POCUS in Renal Failure
Ray and I have been teaching bedside ultrasound to the medical students at NOSM for the last couple of years. I taught them Renal/Bladder EDE last month. Kudos to Andrew Skinner from St. Paul’s in Vancouver for creating the powerpoint. I added measurement of the kidney in the long axis to the Renal part of the talk. One should measure the longest axis obtainable. If it is below 9 cm, then it’s a definite positive. This cutoff is set at a level that is very specific, but it gives up a bit of sensitivity. There is some variability around this number. Women and smaller people have smaller kidneys. Kidneys normally get smaller with age as well.

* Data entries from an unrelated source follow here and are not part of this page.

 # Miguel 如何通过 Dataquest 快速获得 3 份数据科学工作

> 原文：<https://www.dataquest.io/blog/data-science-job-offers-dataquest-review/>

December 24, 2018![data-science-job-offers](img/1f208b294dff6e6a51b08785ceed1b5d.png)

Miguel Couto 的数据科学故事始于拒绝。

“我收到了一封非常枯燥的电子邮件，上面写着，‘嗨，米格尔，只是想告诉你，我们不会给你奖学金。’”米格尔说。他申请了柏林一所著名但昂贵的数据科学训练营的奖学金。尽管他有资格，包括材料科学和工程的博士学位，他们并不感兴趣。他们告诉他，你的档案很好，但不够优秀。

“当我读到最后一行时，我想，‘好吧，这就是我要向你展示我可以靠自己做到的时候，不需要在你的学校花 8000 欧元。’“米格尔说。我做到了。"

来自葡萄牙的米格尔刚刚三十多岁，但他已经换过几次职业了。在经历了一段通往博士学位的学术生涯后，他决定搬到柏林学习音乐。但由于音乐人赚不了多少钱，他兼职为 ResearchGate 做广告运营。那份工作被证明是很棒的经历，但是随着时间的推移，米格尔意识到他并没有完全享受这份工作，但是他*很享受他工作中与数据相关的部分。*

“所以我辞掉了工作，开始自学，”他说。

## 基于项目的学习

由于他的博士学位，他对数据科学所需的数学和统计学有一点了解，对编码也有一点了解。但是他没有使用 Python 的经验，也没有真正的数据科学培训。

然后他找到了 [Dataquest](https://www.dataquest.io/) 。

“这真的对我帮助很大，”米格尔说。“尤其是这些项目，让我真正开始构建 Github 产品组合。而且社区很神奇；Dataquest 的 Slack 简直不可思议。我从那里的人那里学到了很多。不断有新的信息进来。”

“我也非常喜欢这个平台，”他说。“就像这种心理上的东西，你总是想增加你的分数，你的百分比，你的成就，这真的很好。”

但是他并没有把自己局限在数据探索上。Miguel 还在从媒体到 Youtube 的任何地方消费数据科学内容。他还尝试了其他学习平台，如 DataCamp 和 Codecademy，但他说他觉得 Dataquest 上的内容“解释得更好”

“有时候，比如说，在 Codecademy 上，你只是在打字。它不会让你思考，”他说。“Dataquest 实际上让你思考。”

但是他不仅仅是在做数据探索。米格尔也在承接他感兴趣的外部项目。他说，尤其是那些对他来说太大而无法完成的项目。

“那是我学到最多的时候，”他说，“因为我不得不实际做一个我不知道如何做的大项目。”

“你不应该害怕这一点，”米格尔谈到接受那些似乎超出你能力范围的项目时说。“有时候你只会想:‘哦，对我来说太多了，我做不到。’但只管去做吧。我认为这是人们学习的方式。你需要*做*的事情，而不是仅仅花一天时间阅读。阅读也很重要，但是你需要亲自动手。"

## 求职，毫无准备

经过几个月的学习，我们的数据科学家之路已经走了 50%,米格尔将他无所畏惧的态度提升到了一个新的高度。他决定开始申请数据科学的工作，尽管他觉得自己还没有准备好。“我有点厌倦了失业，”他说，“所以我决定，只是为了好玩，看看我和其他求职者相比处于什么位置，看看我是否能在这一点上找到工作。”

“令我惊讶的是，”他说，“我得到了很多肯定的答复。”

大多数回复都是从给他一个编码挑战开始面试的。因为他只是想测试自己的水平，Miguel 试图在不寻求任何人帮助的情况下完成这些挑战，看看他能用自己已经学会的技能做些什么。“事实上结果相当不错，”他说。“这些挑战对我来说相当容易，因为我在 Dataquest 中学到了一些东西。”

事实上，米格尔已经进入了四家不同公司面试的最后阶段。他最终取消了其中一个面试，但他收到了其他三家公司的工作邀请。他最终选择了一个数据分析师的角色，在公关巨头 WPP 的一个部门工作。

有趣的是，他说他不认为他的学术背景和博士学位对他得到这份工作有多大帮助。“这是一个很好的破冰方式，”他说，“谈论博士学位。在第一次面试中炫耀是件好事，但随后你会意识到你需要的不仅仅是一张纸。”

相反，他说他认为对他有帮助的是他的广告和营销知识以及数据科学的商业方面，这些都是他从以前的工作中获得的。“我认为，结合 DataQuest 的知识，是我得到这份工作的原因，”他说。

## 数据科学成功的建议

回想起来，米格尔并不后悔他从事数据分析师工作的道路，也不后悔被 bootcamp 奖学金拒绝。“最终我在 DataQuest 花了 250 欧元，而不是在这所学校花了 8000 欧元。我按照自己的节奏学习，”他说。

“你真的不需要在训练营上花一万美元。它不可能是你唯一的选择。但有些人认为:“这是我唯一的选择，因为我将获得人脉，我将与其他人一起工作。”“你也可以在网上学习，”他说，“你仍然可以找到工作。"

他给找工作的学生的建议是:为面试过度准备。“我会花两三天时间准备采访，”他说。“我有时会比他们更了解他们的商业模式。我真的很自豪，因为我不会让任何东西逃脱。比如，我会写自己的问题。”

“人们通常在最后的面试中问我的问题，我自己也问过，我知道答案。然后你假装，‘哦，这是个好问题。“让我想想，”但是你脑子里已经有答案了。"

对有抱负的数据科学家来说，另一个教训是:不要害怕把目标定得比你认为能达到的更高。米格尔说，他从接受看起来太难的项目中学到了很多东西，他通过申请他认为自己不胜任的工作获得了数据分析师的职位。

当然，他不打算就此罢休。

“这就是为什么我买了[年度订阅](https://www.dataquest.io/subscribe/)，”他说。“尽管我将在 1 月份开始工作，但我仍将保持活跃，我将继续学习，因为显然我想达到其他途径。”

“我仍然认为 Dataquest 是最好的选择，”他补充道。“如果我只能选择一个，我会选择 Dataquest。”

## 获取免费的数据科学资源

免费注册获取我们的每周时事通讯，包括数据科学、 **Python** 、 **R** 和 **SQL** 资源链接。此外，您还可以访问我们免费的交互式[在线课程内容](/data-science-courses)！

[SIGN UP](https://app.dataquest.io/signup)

One indication for measuring the kidney would be in the setting of acute and previously unknown renal failure. Look for a distended bladder and hydro to rule out post-renal failure. Do IVC and cardiac EDE to add data points to your assessment of possible pre-renal failure. And if the kidney is normal in size, then that is one data point against chronic renal failure (CRF) and suggests a purely acute intrinsic cause. See the image for an example of a small kidney. You’ll notice that the black part of the kidney (cortex/medulla) also gets thinner with CRF.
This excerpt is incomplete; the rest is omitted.